There have been sporadic protests by workers in cities like Mumbai and Surat, but the magnitude of these protests was nothing compared to the magnitude of the crisis. Fearing that the law will act against them if they meet to assert their rights, workers have silently endured unimaginable difficulties. With no money on hand and even scarce food, many walked miles with nothing but cookies and snacks for a solitary meal a day.

But this situation has failed to adequately move the state. While special trains were launched to take migrants back to their homes on May 1, the trains were far away and few in number given the large number of migrants trapped outside their home states. To make matters worse, as the blockade comes to an end next week, governments, pressured by an industry that is worried about restarting production and services, are treating workers as commodities.

On May 5, the Karnataka government decided to cancel the special trains after pressure from the builders. A public protest forced the state government to change this position a day later. Last week, the Uttar Pradesh government passed an ordinance that effectively suspended 35 of the state’s 38 current labor laws to boost investment.

national calamity

This has led to great tragedies. In Aurangabad, Maharashtra, 16 workers were run over last week. Elsewhere, migrants who walked back were hit or killed when overturned vehicles overturned.

Activists and unions have harshly criticized these failed attempts to bring workers back home. The groups said Tuesday that the government has issued four migrant travel orders since April 29. According to them, the first three were “confusing and conflicting,” while the order issued Monday was “incomplete and vague,” and travel protocols established by various states have many loopholes. The organizations added that a second exodus of migrant workers to their places of origin has begun.

It is true that industries will need workers to restart their production and, in turn, the economy.
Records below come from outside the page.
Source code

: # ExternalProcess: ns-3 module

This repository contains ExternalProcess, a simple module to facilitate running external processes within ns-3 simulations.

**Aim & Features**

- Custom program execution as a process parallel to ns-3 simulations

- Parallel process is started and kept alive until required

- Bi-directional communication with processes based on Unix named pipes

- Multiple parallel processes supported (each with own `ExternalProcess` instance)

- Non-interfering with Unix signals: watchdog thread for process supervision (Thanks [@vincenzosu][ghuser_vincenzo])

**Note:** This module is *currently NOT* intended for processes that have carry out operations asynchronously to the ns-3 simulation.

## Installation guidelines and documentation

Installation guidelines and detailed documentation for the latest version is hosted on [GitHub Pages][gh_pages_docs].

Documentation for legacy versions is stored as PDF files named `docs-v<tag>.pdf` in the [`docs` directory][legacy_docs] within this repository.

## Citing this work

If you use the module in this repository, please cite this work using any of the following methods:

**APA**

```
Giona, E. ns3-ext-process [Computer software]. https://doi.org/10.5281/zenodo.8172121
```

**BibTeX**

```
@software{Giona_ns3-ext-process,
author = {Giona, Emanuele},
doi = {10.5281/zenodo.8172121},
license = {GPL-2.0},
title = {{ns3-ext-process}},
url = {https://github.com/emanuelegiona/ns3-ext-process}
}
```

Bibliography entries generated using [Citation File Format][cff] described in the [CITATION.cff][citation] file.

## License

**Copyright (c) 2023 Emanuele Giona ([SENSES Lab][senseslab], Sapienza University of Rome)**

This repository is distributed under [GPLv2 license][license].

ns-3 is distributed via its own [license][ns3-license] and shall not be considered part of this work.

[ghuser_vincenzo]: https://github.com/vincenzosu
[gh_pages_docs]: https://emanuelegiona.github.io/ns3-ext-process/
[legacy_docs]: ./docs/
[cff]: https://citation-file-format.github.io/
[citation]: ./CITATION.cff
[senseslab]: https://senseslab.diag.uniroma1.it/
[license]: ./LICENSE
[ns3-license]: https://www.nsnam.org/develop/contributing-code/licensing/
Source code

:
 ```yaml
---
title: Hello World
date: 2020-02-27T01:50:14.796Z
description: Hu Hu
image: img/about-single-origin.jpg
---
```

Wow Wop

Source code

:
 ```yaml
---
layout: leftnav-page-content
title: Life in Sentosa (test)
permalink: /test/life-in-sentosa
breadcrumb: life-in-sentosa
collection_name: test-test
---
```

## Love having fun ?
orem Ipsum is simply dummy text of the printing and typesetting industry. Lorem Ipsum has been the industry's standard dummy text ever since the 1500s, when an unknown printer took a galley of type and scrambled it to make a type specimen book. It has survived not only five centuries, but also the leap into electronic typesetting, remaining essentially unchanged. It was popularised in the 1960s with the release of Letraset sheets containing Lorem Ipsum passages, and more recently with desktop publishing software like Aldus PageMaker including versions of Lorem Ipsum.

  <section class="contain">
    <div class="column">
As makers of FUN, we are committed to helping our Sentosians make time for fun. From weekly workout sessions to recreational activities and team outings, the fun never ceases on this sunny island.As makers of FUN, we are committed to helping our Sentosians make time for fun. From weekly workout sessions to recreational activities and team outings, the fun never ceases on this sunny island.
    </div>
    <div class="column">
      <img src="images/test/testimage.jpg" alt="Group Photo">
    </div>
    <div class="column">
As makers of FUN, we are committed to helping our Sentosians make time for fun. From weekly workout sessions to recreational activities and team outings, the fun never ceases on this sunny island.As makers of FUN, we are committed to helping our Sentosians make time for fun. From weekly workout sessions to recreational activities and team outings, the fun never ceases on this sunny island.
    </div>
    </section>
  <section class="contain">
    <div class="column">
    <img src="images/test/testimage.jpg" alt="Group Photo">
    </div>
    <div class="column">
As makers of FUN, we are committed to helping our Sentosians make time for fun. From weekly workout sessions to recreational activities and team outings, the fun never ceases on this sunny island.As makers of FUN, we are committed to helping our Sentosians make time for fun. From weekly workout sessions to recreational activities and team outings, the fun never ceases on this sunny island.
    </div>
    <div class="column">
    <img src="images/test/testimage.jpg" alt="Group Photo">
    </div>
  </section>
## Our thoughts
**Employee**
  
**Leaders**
But this cannot be a reason to violate the most fundamental right that exists in the Constitution: the right to life and subsistence.

Work force

A more compassionate government would have already taken up the cause of war-torn migrants, establishing a task force equivalent to the Ministry of Foreign Affairs team that is organizing Indians from around the world to return home as part of the Vande Bharat mission. Instead, the Center left it to the states and moved on.

Migrant workers have always been invisible to Indian policy makers, so the current crisis erupted as it is. By once again ignoring the concerns of migrants and treating them as expendable, the Center perpetuates this disastrous mistake.
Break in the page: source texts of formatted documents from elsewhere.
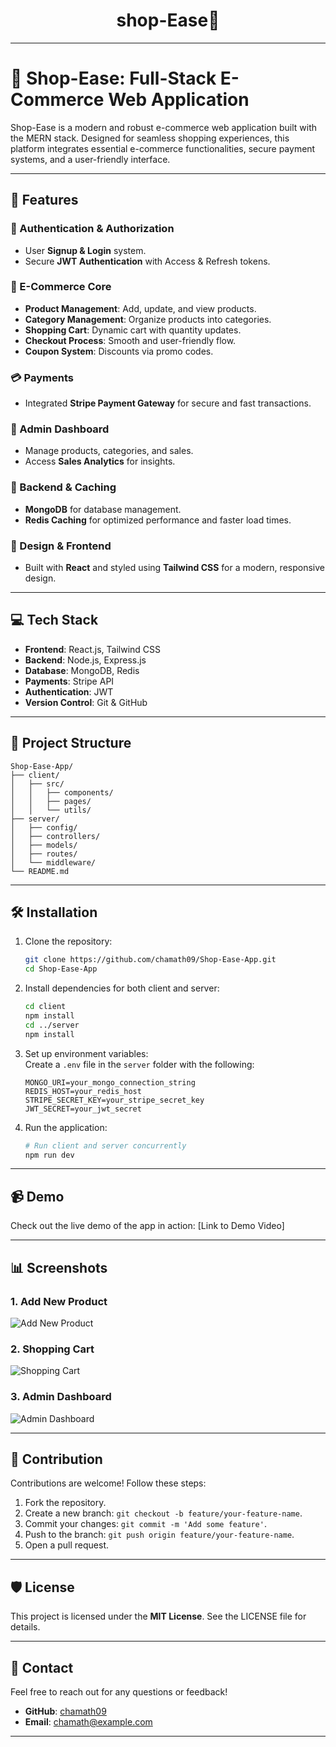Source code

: <h1 align="center">shop-Ease🛒</h1>

---

# 🚀 Shop-Ease: Full-Stack E-Commerce Web Application  

Shop-Ease is a modern and robust e-commerce web application built with the MERN stack. Designed for seamless shopping experiences, this platform integrates essential e-commerce functionalities, secure payment systems, and a user-friendly interface.  

---

## 🌟 Features  

### 🔐 Authentication & Authorization  
- User **Signup & Login** system.  
- Secure **JWT Authentication** with Access & Refresh tokens.  

### 🛒 E-Commerce Core  
- **Product Management**: Add, update, and view products.  
- **Category Management**: Organize products into categories.  
- **Shopping Cart**: Dynamic cart with quantity updates.  
- **Checkout Process**: Smooth and user-friendly flow.  
- **Coupon System**: Discounts via promo codes.  

### 💳 Payments  
- Integrated **Stripe Payment Gateway** for secure and fast transactions.  

### 👑 Admin Dashboard  
- Manage products, categories, and sales.  
- Access **Sales Analytics** for insights.  

### 🔧 Backend & Caching  
- **MongoDB** for database management.  
- **Redis Caching** for optimized performance and faster load times.  

### 🎨 Design & Frontend  
- Built with **React** and styled using **Tailwind CSS** for a modern, responsive design.  

---

## 💻 Tech Stack  

- **Frontend**: React.js, Tailwind CSS  
- **Backend**: Node.js, Express.js  
- **Database**: MongoDB, Redis  
- **Payments**: Stripe API  
- **Authentication**: JWT  
- **Version Control**: Git & GitHub  

---

## 📂 Project Structure  

```
Shop-Ease-App/  
├── client/  
│   ├── src/  
│   │   ├── components/  
│   │   ├── pages/  
│   │   └── utils/  
├── server/  
│   ├── config/  
│   ├── controllers/  
│   ├── models/  
│   ├── routes/  
│   └── middleware/  
└── README.md  
```  

---

## 🛠️ Installation  

1. Clone the repository:  
   ```bash  
   git clone https://github.com/chamath09/Shop-Ease-App.git  
   cd Shop-Ease-App  
   ```  

2. Install dependencies for both client and server:  
   ```bash  
   cd client  
   npm install  
   cd ../server  
   npm install  
   ```  

3. Set up environment variables:  
   Create a `.env` file in the `server` folder with the following:  
   ```env  
   MONGO_URI=your_mongo_connection_string  
   REDIS_HOST=your_redis_host  
   STRIPE_SECRET_KEY=your_stripe_secret_key  
   JWT_SECRET=your_jwt_secret  
   ```  

4. Run the application:  
   ```bash  
   # Run client and server concurrently  
   npm run dev  
   ```  

---

## 📹 Demo  

Check out the live demo of the app in action: [Link to Demo Video]  

---

## 📊 Screenshots  

### 1. Add New Product  
![Add New Product](./assets/images/add-product.jpg)  

### 2. Shopping Cart  
![Shopping Cart](./assets/images/shopping-cart.jpg)  

### 3. Admin Dashboard  
![Admin Dashboard](./assets/images/admin-dashboard.jpg)  

---

## 🤝 Contribution  

Contributions are welcome! Follow these steps:  
1. Fork the repository.  
2. Create a new branch: `git checkout -b feature/your-feature-name`.  
3. Commit your changes: `git commit -m 'Add some feature'`.  
4. Push to the branch: `git push origin feature/your-feature-name`.  
5. Open a pull request.  

---

## 🛡️ License  

This project is licensed under the **MIT License**. See the LICENSE file for details.  

---

## 📧 Contact  

Feel free to reach out for any questions or feedback!  
- **GitHub**: [chamath09](https://github.com/chamath09)  
- **Email**: chamath@example.com  

---

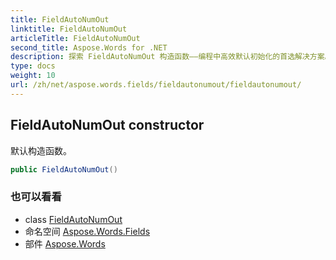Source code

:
 ```yaml
---
title: FieldAutoNumOut
linktitle: FieldAutoNumOut
articleTitle: FieldAutoNumOut
second_title: Aspose.Words for .NET
description: 探索 FieldAutoNumOut 构造函数——编程中高效默认初始化的首选解决方案。立即精简您的代码！
type: docs
weight: 10
url: /zh/net/aspose.words.fields/fieldautonumout/fieldautonumout/
---
```

## FieldAutoNumOut constructor

默认构造函数。

```csharp
public FieldAutoNumOut()
```

### 也可以看看

* class [FieldAutoNumOut](../)
* 命名空间 [Aspose.Words.Fields](../../../aspose.words.fields/)
* 部件 [Aspose.Words](../../../)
In the same way that he sees the Covid-19 crisis as an economic opportunity to reshape Indian industry, why can’t the government take the crisis from immigrants, and indeed the images of hundreds of desperate people walking home , as an opportunity to correct your approach? this vulnerable population? In fact, he needs a Vande Bharat mission for internal migrants trying to get home, one that takes into account the likelihood that these citizens will want to return to the states where they work when they feel safer.

And if industries and governments want workers to return to factories and offices, this must be done through incentives and not by force. The option to return should be that of the workers and not the whims of the industry. Anything else would be inhumane treatment of workers.